Broche and Lima say they left Miami in Lima's Scarab that day
in a frantic
attempt to rescue Broche's wife and child, who were in peril
at sea on a rickety
wooden boat.
Federal prosecutors say Lima and Broche are for-profit smugglers,
working with
the boat's co-owner, Juan Carlos Ruiz, 31, in a ring centered
at El Palacio de los
Jugos, a popular fruit stand in Flagami. All three are originally
from Aguada de
Moya in Cuba.
Backing up the feds: Sworn testimony from a Broward man who says
he agreed
to pay $23,000 to Ruiz to bring his half-brother and half-sister
to Miami, and from
that sister, who says Broche and Lima arrived in Sagua La Chica,
Cuba on the
Scarab on June 21.
In Cuba, Lima's younger brother Alberto acknowledges that he picked
up some of
the 37 in his car, and let them stay at his house the night before
the trip.

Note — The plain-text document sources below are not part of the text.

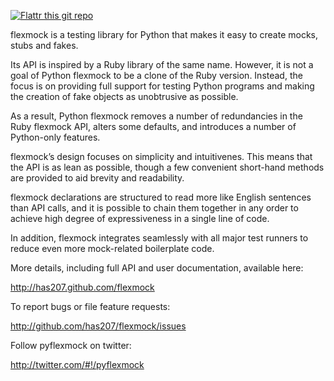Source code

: [![Flattr this git repo](http://api.flattr.com/button/flattr-badge-large.png)](https://flattr.com/submit/auto?user_id=has207&url=http://github.com/has207&title=flexmock&language=en_GB&tags=github&category=software)

flexmock is a testing library for Python that makes it easy to create mocks, stubs and fakes.

Its API is inspired by a Ruby library of the same name. However, it is not a goal of Python flexmock to be a clone of the Ruby version. Instead, the focus is on providing full support for testing Python programs and making the creation of fake objects as unobtrusive as possible.

As a result, Python flexmock removes a number of redundancies in the Ruby flexmock API, alters some defaults, and introduces a number of Python-only features.

flexmock’s design focuses on simplicity and intuitivenes. This means that the API is as lean as possible, though a few convenient short-hand methods are provided to aid brevity and readability.

flexmock declarations are structured to read more like English sentences than API calls, and it is possible to chain them together in any order to achieve high degree of expressiveness in a single line of code.

In addition, flexmock integrates seamlessly with all major test runners to reduce even more mock-related boilerplate code.

More details, including full API and user documentation, available here:

http://has207.github.com/flexmock

To report bugs or file feature requests:

http://github.com/has207/flexmock/issues

Follow pyflexmock on twitter:

http://twitter.com/#!/pyflexmock
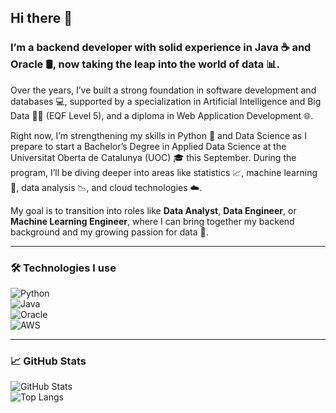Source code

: ## Hi there 👋

### I’m a backend developer with solid experience in Java ☕ and Oracle 🛢️, now taking the leap into the world of data 📊.

Over the years, I’ve built a strong foundation in software development and databases 💻, supported by a specialization in Artificial Intelligence and Big Data 🤖📡 (EQF Level 5), and a diploma in Web Application Development 🌐.

Right now, I’m strengthening my skills in Python 🐍 and Data Science as I prepare to start a Bachelor’s Degree in Applied Data Science at the Universitat Oberta de Catalunya (UOC) 🎓 this September. During the program, I’ll be diving deeper into areas like statistics 📈, machine learning 🧠, data analysis 📉, and cloud technologies ☁️.

My goal is to transition into roles like **Data Analyst**, **Data Engineer**, or **Machine Learning Engineer**, where I can bring together my backend background and my growing passion for data 🚀.

---

### 🛠️ Technologies I use  
![Python](https://img.shields.io/badge/-Python-black?style=flat-square&logo=python)  
![Java](https://img.shields.io/badge/-Java-black?style=flat-square&logo=java)  
![Oracle](https://img.shields.io/badge/-Oracle-black?style=flat-square&logo=oracle)  
![AWS](https://img.shields.io/badge/-AWS-black?style=flat-square&logo=amazon-aws)  

---

### 📈 GitHub Stats  
![GitHub Stats](https://github-readme-stats.vercel.app/api?username=juan-dev&show_icons=true&theme=radical)  
![Top Langs](https://github-readme-stats.vercel.app/api/top-langs/?username=juan-dev&layout=compact&theme=radical)
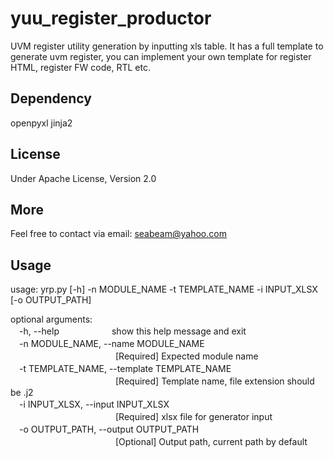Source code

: # yuu_register_productor
UVM register utility generation by inputting xls table.
It has a full template to generate uvm register, you can implement your own template for register HTML, register FW code, RTL etc.

## Dependency
openpyxl jinja2

## License
Under Apache License, Version 2.0

## More
Feel free to contact via email: seabeam@yahoo.com

## Usage
usage: yrp.py [-h] -n MODULE_NAME -t TEMPLATE_NAME -i INPUT_XLSX [-o OUTPUT_PATH]

optional arguments:  
　-h, --help　　　　　　show this help message and exit  
　-n MODULE_NAME, --name MODULE_NAME  
　　　　　　　　　　　　[Required] Expected module name  
　-t TEMPLATE_NAME, --template TEMPLATE_NAME  
　　　　　　　　　　　　[Required] Template name, file extension should be .j2  
　-i INPUT_XLSX, --input INPUT_XLSX  
　　　　　　　　　　　　[Required] xlsx file for generator input  
　-o OUTPUT_PATH, --output OUTPUT_PATH  
　　　　　　　　　　　　[Optional] Output path, current path by default  
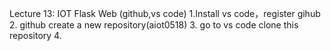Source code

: Lecture 13: IOT Flask Web (github,vs code)
1.Install vs code，register gihub
2. github create a new repository(aiot0518)
3. go to vs code clone this repository
4.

But he
and his mother insist Jose is innocent.
The prosecution's star witness, defense attorneys say, is a thrice-convicted
drug
felon who made up his story in a successful attempt to get favorable
treatment for
himself and his family.
Who's lying?
A Miami federal jury split the difference. On March 3, it convicted
Lima, Broche
and Ruiz of smuggling, but acquitted them of profiting from the
venture. They
await sentencing at the Federal Detention Center in downtown
Miami.
Whatever the truth in this tangled tale, this is clear: When governments
are
enemies and families are separated by politics and red tape,
human beings will
find a way. They will take risks, they will use ingenuity to
outfox both Cuban and
U.S. authorities, whether for profit or for love.
PROSECUTION VERSION
Border Patrol investigators say the chain of evidence really begins
not in June, but
Feb. 13, 1998. That's the day the Coast Guard intercepted 10
Cubans on a 1993
Renken boat, along with two Cuban Americans, Manuel Morales Viera
and Jorge B. Leal.
Leal's Renken was owned by his former housemate, Jose Lima, who
said in court
that he had given it to Leal, a mechanic, for repairs. He also
said in court that Leal
stole the boat from him and had no permission to use it to go
to Cuba.
Dan Geoghegan, assistant chief of the Border Patrol in South Florida,
says Lima was
involved then, too. But no charges were filed against anyone
in the case. Leal and
Morales could not be reached for comment.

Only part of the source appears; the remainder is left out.